And I really do try not to read the Weekly Standard. But every so often, Labash gives a reminder as to why, politics aside, he's a great magazine writer. Case in point is his massive cover story on Detroit from a couple weeks back. The overture is a crisp summary of how the clouds gathered over Detroit, after which Labash makes a valient effort to find some silver linings, mostly through the prism of his bromantic journocrush, Charlie LeDuff. Whereas the opening is a sort Grand Guignol about the death of a city, a death so spectacular and bizarre in the details that ou can't help but find it amusing at times, the vignettes that follow -- about the tragic death of a firefighter, visiting the Motown musuem with Martha Reeves, and a homeless man named Wayne Williams who actually came to Detroit to find work (!) -- turn that story into something heartfelt and personal. There is no larger picture, no Whither Detroit? But maybe that wasnt the point. Or maybe that's what Labash hoped to find, and realized it was impossible to say. Although perhaps something concrete could have been said about the auto industry, which made a tantalizing appearance as a structural pole around which to turn the piece.
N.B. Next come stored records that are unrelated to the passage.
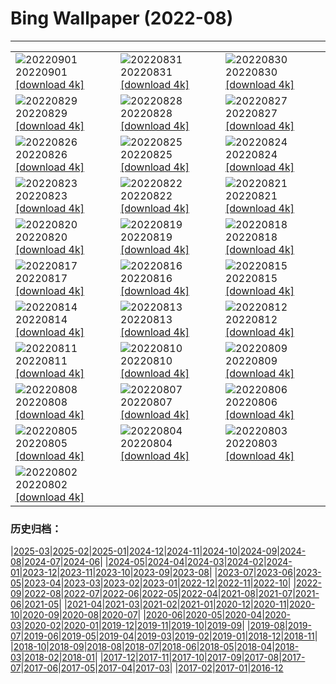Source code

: # Bing Wallpaper (2022-08)
**************

<table><tr><td><img class="wallpaper" src="https://www.bing.com/th?id=OHR.WildlifeCrossing_EN-IN2995565743_1920x1080.jpg" alt="20220901"> 20220901 <a class="wallpaper_link" href="https://www.bing.com/th?id=OHR.WildlifeCrossing_EN-IN2995565743_UHD.jpg">[download 4k]</a></td><td><img class="wallpaper" src="https://www.bing.com/th?id=OHR.GaneshChaturthiIndia_EN-IN1885189470_1920x1080.jpg" alt="20220831"> 20220831 <a class="wallpaper_link" href="https://www.bing.com/th?id=OHR.GaneshChaturthiIndia_EN-IN1885189470_UHD.jpg">[download 4k]</a></td><td><img class="wallpaper" src="https://www.bing.com/th?id=OHR.Migliarino_EN-IN4595544691_1920x1080.jpg" alt="20220830"> 20220830 <a class="wallpaper_link" href="https://www.bing.com/th?id=OHR.Migliarino_EN-IN4595544691_UHD.jpg">[download 4k]</a></td></tr><tr><td><img class="wallpaper" src="https://www.bing.com/th?id=OHR.EstoniaBaltic_EN-IN4189790923_1920x1080.jpg" alt="20220829"> 20220829 <a class="wallpaper_link" href="https://www.bing.com/th?id=OHR.EstoniaBaltic_EN-IN4189790923_UHD.jpg">[download 4k]</a></td><td><img class="wallpaper" src="https://www.bing.com/th?id=OHR.BeardedTit_EN-IN3502540805_1920x1080.jpg" alt="20220828"> 20220828 <a class="wallpaper_link" href="https://www.bing.com/th?id=OHR.BeardedTit_EN-IN3502540805_UHD.jpg">[download 4k]</a></td><td><img class="wallpaper" src="https://www.bing.com/th?id=OHR.MSHV_EN-IN8875688613_1920x1080.jpg" alt="20220827"> 20220827 <a class="wallpaper_link" href="https://www.bing.com/th?id=OHR.MSHV_EN-IN8875688613_UHD.jpg">[download 4k]</a></td></tr><tr><td><img class="wallpaper" src="https://www.bing.com/th?id=OHR.PeljesacWind_EN-IN8608718696_1920x1080.jpg" alt="20220826"> 20220826 <a class="wallpaper_link" href="https://www.bing.com/th?id=OHR.PeljesacWind_EN-IN8608718696_UHD.jpg">[download 4k]</a></td><td><img class="wallpaper" src="https://www.bing.com/th?id=OHR.CascadesNP_EN-IN2301005024_1920x1080.jpg" alt="20220825"> 20220825 <a class="wallpaper_link" href="https://www.bing.com/th?id=OHR.CascadesNP_EN-IN2301005024_UHD.jpg">[download 4k]</a></td><td><img class="wallpaper" src="https://www.bing.com/th?id=OHR.WheatField_EN-IN1758112028_1920x1080.jpg" alt="20220824"> 20220824 <a class="wallpaper_link" href="https://www.bing.com/th?id=OHR.WheatField_EN-IN1758112028_UHD.jpg">[download 4k]</a></td></tr><tr><td><img class="wallpaper" src="https://www.bing.com/th?id=OHR.ChittorgarhFort_EN-IN9413170835_1920x1080.jpg" alt="20220823"> 20220823 <a class="wallpaper_link" href="https://www.bing.com/th?id=OHR.ChittorgarhFort_EN-IN9413170835_UHD.jpg">[download 4k]</a></td><td><img class="wallpaper" src="https://www.bing.com/th?id=OHR.TenderMoment_EN-IN8350460285_1920x1080.jpg" alt="20220822"> 20220822 <a class="wallpaper_link" href="https://www.bing.com/th?id=OHR.TenderMoment_EN-IN8350460285_UHD.jpg">[download 4k]</a></td><td><img class="wallpaper" src="https://www.bing.com/th?id=OHR.CostadaMorte_EN-IN0306708906_1920x1080.jpg" alt="20220821"> 20220821 <a class="wallpaper_link" href="https://www.bing.com/th?id=OHR.CostadaMorte_EN-IN0306708906_UHD.jpg">[download 4k]</a></td></tr><tr><td><img class="wallpaper" src="https://www.bing.com/th?id=OHR.BearProof_EN-IN3200284080_1920x1080.jpg" alt="20220820"> 20220820 <a class="wallpaper_link" href="https://www.bing.com/th?id=OHR.BearProof_EN-IN3200284080_UHD.jpg">[download 4k]</a></td><td><img class="wallpaper" src="https://www.bing.com/th?id=OHR.PenzancePool_EN-IN2715119726_1920x1080.jpg" alt="20220819"> 20220819 <a class="wallpaper_link" href="https://www.bing.com/th?id=OHR.PenzancePool_EN-IN2715119726_UHD.jpg">[download 4k]</a></td><td><img class="wallpaper" src="https://www.bing.com/th?id=OHR.PushkarniKarnataka_EN-IN4692700029_1920x1080.jpg" alt="20220818"> 20220818 <a class="wallpaper_link" href="https://www.bing.com/th?id=OHR.PushkarniKarnataka_EN-IN4692700029_UHD.jpg">[download 4k]</a></td></tr><tr><td><img class="wallpaper" src="https://www.bing.com/th?id=OHR.SourHerring_EN-IN6601237591_1920x1080.jpg" alt="20220817"> 20220817 <a class="wallpaper_link" href="https://www.bing.com/th?id=OHR.SourHerring_EN-IN6601237591_UHD.jpg">[download 4k]</a></td><td><img class="wallpaper" src="https://www.bing.com/th?id=OHR.GreatWhiteRoller_EN-IN6888877480_1920x1080.jpg" alt="20220816"> 20220816 <a class="wallpaper_link" href="https://www.bing.com/th?id=OHR.GreatWhiteRoller_EN-IN6888877480_UHD.jpg">[download 4k]</a></td><td><img class="wallpaper" src="https://www.bing.com/th?id=OHR.IndiaGateDelhi_EN-IN2119783978_1920x1080.jpg" alt="20220815"> 20220815 <a class="wallpaper_link" href="https://www.bing.com/th?id=OHR.IndiaGateDelhi_EN-IN2119783978_UHD.jpg">[download 4k]</a></td></tr><tr><td><img class="wallpaper" src="https://www.bing.com/th?id=OHR.PantherChameleon_EN-IN7741579553_1920x1080.jpg" alt="20220814"> 20220814 <a class="wallpaper_link" href="https://www.bing.com/th?id=OHR.PantherChameleon_EN-IN7741579553_UHD.jpg">[download 4k]</a></td><td><img class="wallpaper" src="https://www.bing.com/th?id=OHR.BoundaryWaters_EN-IN3021293670_1920x1080.jpg" alt="20220813"> 20220813 <a class="wallpaper_link" href="https://www.bing.com/th?id=OHR.BoundaryWaters_EN-IN3021293670_UHD.jpg">[download 4k]</a></td><td><img class="wallpaper" src="https://www.bing.com/th?id=OHR.AmboseliElephants_EN-IN1129209449_1920x1080.jpg" alt="20220812"> 20220812 <a class="wallpaper_link" href="https://www.bing.com/th?id=OHR.AmboseliElephants_EN-IN1129209449_UHD.jpg">[download 4k]</a></td></tr><tr><td><img class="wallpaper" src="https://www.bing.com/th?id=OHR.RakhiIndia_EN-IN7577245988_1920x1080.jpg" alt="20220811"> 20220811 <a class="wallpaper_link" href="https://www.bing.com/th?id=OHR.RakhiIndia_EN-IN7577245988_UHD.jpg">[download 4k]</a></td><td><img class="wallpaper" src="https://www.bing.com/th?id=OHR.AnniversaryJTNP_EN-IN9001569698_1920x1080.jpg" alt="20220810"> 20220810 <a class="wallpaper_link" href="https://www.bing.com/th?id=OHR.AnniversaryJTNP_EN-IN9001569698_UHD.jpg">[download 4k]</a></td><td><img class="wallpaper" src="https://www.bing.com/th?id=OHR.CuevaManos_EN-IN8465913365_1920x1080.jpg" alt="20220809"> 20220809 <a class="wallpaper_link" href="https://www.bing.com/th?id=OHR.CuevaManos_EN-IN8465913365_UHD.jpg">[download 4k]</a></td></tr><tr><td><img class="wallpaper" src="https://www.bing.com/th?id=OHR.EsPantaleu_EN-IN6581965721_1920x1080.jpg" alt="20220808"> 20220808 <a class="wallpaper_link" href="https://www.bing.com/th?id=OHR.EsPantaleu_EN-IN6581965721_UHD.jpg">[download 4k]</a></td><td><img class="wallpaper" src="https://www.bing.com/th?id=OHR.SpringPoint_EN-IN5885220618_1920x1080.jpg" alt="20220807"> 20220807 <a class="wallpaper_link" href="https://www.bing.com/th?id=OHR.SpringPoint_EN-IN5885220618_UHD.jpg">[download 4k]</a></td><td><img class="wallpaper" src="https://www.bing.com/th?id=OHR.SFSaltFlats_EN-IN4158938095_1920x1080.jpg" alt="20220806"> 20220806 <a class="wallpaper_link" href="https://www.bing.com/th?id=OHR.SFSaltFlats_EN-IN4158938095_UHD.jpg">[download 4k]</a></td></tr><tr><td><img class="wallpaper" src="https://www.bing.com/th?id=OHR.MilitaryTattoo_EN-IN5844646552_1920x1080.jpg" alt="20220805"> 20220805 <a class="wallpaper_link" href="https://www.bing.com/th?id=OHR.MilitaryTattoo_EN-IN5844646552_UHD.jpg">[download 4k]</a></td><td><img class="wallpaper" src="https://www.bing.com/th?id=OHR.BangladeshWaterLilies_EN-IN9075994311_1920x1080.jpg" alt="20220804"> 20220804 <a class="wallpaper_link" href="https://www.bing.com/th?id=OHR.BangladeshWaterLilies_EN-IN9075994311_UHD.jpg">[download 4k]</a></td><td><img class="wallpaper" src="https://www.bing.com/th?id=OHR.RedneckedGrebe_EN-IN8063344688_1920x1080.jpg" alt="20220803"> 20220803 <a class="wallpaper_link" href="https://www.bing.com/th?id=OHR.RedneckedGrebe_EN-IN8063344688_UHD.jpg">[download 4k]</a></td></tr><tr><td><img class="wallpaper" src="https://www.bing.com/th?id=OHR.HickmanBridge_EN-IN7923254660_1920x1080.jpg" alt="20220802"> 20220802 <a class="wallpaper_link" href="https://www.bing.com/th?id=OHR.HickmanBridge_EN-IN7923254660_UHD.jpg">[download 4k]</a></td><td></td><td></td></tr></table>

### 历史归档：

|[2025-03](/../2025-03/2025-03.md)|[2025-02](/../2025-02/2025-02.md)|[2025-01](/../2025-01/2025-01.md)|[2024-12](/../2024-12/2024-12.md)|[2024-11](/../2024-11/2024-11.md)|[2024-10](/../2024-10/2024-10.md)|[2024-09](/../2024-09/2024-09.md)|[2024-08](/../2024-08/2024-08.md)|[2024-07](/../2024-07/2024-07.md)|[2024-06](/../2024-06/2024-06.md)|
|[2024-05](/../2024-05/2024-05.md)|[2024-04](/../2024-04/2024-04.md)|[2024-03](/../2024-03/2024-03.md)|[2024-02](/../2024-02/2024-02.md)|[2024-01](/../2024-01/2024-01.md)|[2023-12](/../2023-12/2023-12.md)|[2023-11](/../2023-11/2023-11.md)|[2023-10](/../2023-10/2023-10.md)|[2023-09](/../2023-09/2023-09.md)|[2023-08](/../2023-08/2023-08.md)|
|[2023-07](/../2023-07/2023-07.md)|[2023-06](/../2023-06/2023-06.md)|[2023-05](/../2023-05/2023-05.md)|[2023-04](/../2023-04/2023-04.md)|[2023-03](/../2023-03/2023-03.md)|[2023-02](/../2023-02/2023-02.md)|[2023-01](/../2023-01/2023-01.md)|[2022-12](/../2022-12/2022-12.md)|[2022-11](/../2022-11/2022-11.md)|[2022-10](/../2022-10/2022-10.md)|
|[2022-09](/../2022-09/2022-09.md)|[2022-08](/2022-08.md)|[2022-07](/../2022-07/2022-07.md)|[2022-06](/../2022-06/2022-06.md)|[2022-05](/../2022-05/2022-05.md)|[2022-04](/../2022-04/2022-04.md)|[2021-08](/../2021-08/2021-08.md)|[2021-07](/../2021-07/2021-07.md)|[2021-06](/../2021-06/2021-06.md)|[2021-05](/../2021-05/2021-05.md)|
|[2021-04](/../2021-04/2021-04.md)|[2021-03](/../2021-03/2021-03.md)|[2021-02](/../2021-02/2021-02.md)|[2021-01](/../2021-01/2021-01.md)|[2020-12](/../2020-12/2020-12.md)|[2020-11](/../2020-11/2020-11.md)|[2020-10](/../2020-10/2020-10.md)|[2020-09](/../2020-09/2020-09.md)|[2020-08](/../2020-08/2020-08.md)|[2020-07](/../2020-07/2020-07.md)|
|[2020-06](/../2020-06/2020-06.md)|[2020-05](/../2020-05/2020-05.md)|[2020-04](/../2020-04/2020-04.md)|[2020-03](/../2020-03/2020-03.md)|[2020-02](/../2020-02/2020-02.md)|[2020-01](/../2020-01/2020-01.md)|[2019-12](/../2019-12/2019-12.md)|[2019-11](/../2019-11/2019-11.md)|[2019-10](/../2019-10/2019-10.md)|[2019-09](/../2019-09/2019-09.md)|
|[2019-08](/../2019-08/2019-08.md)|[2019-07](/../2019-07/2019-07.md)|[2019-06](/../2019-06/2019-06.md)|[2019-05](/../2019-05/2019-05.md)|[2019-04](/../2019-04/2019-04.md)|[2019-03](/../2019-03/2019-03.md)|[2019-02](/../2019-02/2019-02.md)|[2019-01](/../2019-01/2019-01.md)|[2018-12](/../2018-12/2018-12.md)|[2018-11](/../2018-11/2018-11.md)|
|[2018-10](/../2018-10/2018-10.md)|[2018-09](/../2018-09/2018-09.md)|[2018-08](/../2018-08/2018-08.md)|[2018-07](/../2018-07/2018-07.md)|[2018-06](/../2018-06/2018-06.md)|[2018-05](/../2018-05/2018-05.md)|[2018-04](/../2018-04/2018-04.md)|[2018-03](/../2018-03/2018-03.md)|[2018-02](/../2018-02/2018-02.md)|[2018-01](/../2018-01/2018-01.md)|
|[2017-12](/../2017-12/2017-12.md)|[2017-11](/../2017-11/2017-11.md)|[2017-10](/../2017-10/2017-10.md)|[2017-09](/../2017-09/2017-09.md)|[2017-08](/../2017-08/2017-08.md)|[2017-07](/../2017-07/2017-07.md)|[2017-06](/../2017-06/2017-06.md)|[2017-05](/../2017-05/2017-05.md)|[2017-04](/../2017-04/2017-04.md)|[2017-03](/../2017-03/2017-03.md)|
|[2017-02](/../2017-02/2017-02.md)|[2017-01](/../2017-01/2017-01.md)|[2016-12](/../2016-12/2016-12.md)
For whatever's lacking there, it's compensated for by the extra props Labash gets for giving a homeless man a lift and spending the afternoon with him:
His name is Wayne Williams, and he has a gentle spirit. We get to talking, and I quickly lose interest in the goats. He says he moved to Detroit two years ago. He was a gravedigger back in Alabama, and he came here to get a better job.
"You came to Detroit to get a better job?" I ask.
"Yeah," he says, smiling. "I know better now."
He says he's tried to get a job in over 100 places, everywhere from construction to fast food to gravedigging again, but hasn't managed. The box he is carrying is full of clothes that he got out of a dumpster. He walks the empty streets waiting for passersby, seeing if they want to buy any. His own clothes are all from charity, which might explain why he wears snowboots that look like they belong to a 10-year-old boy.
I ask him where he lives, and he shows me. He lives beneath a Rosa Parks Boulevard underpass, in the shadow of Tiger Stadium, which has been mostly torn down, though the preservationists are trying to save the last of it. The Tigers now play at Comerica Park, though the company the park's named for has fled to Dallas.
He shows me his lean-to boxes and blankets, and a Bible sitting on a bridge girder as though it were his bookshelf. I ask how he could sleep, it's so incredibly noisy. He's used to it, he says, and he wants the traffic. That's why he's there. He figures there's less chance of getting killed if he sleeps where motorists can see him. A few months ago, he was robbed and thrown off an overpass. He shows me his still-swollen thumb and the scars on his head and back. "I feel safe under the bridge," Wayne says.
We go back to my truck. He asks me for nothing. But I tell him I'll give him a lift to wherever he's going since he's been a good guide, and also slide him twenty bucks. He offers me a breast-cancer awareness pin. He found a bunch of them in a dumpster and is going to try to sell them, but thinks I should have one for free.
We talk local politics a little. With time on his hands, he reads all the newspapers he finds. He's disappointed in Kwame: "Great leaders take care of their people." He says he would make a good one because "I love the human race." He prays for them, as well as for Detroit, he says, which he worries about. I ask him if he gets lonely out here. He says yes, he does, but a red-tailed fox sometimes comes to visit him, though it's too scared to approach, so he'll roll food down the overpass embankment to it. Plus, he talks to God a lot. He calls him "my partner."
"All I want to do is live to be an old man," Wayne says. "That's what I ask my partner for."